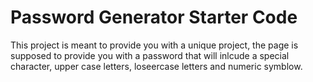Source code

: # Password Generator Starter Code
This project is meant to provide you with a unique project, the page is supposed to provide you with a password that will inlcude a special character, upper case letters, loseercase letters and numeric symblow.


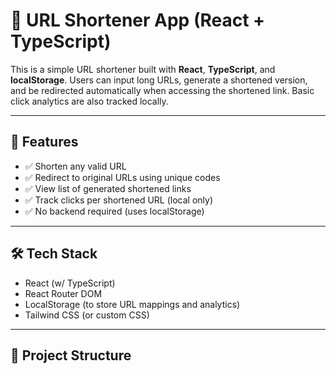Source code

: # 🔗 URL Shortener App (React + TypeScript)

This is a simple URL shortener built with **React**, **TypeScript**, and **localStorage**. Users can input long URLs, generate a shortened version, and be redirected automatically when accessing the shortened link. Basic click analytics are also tracked locally.

---

## 🚀 Features

- ✅ Shorten any valid URL
- ✅ Redirect to original URLs using unique codes
- ✅ View list of generated shortened links
- ✅ Track clicks per shortened URL (local only)
- ✅ No backend required (uses localStorage)

---

## 🛠️ Tech Stack

- React (w/ TypeScript)
- React Router DOM
- LocalStorage (to store URL mappings and analytics)
- Tailwind CSS (or custom CSS)

---

## 📁 Project Structure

☆ ☆ ☆ ☆ ☆ ☆ ☆

A bare number is expected: how many lines above contain the word "React"?

RESPONSE TO THIS EXERCISE –
4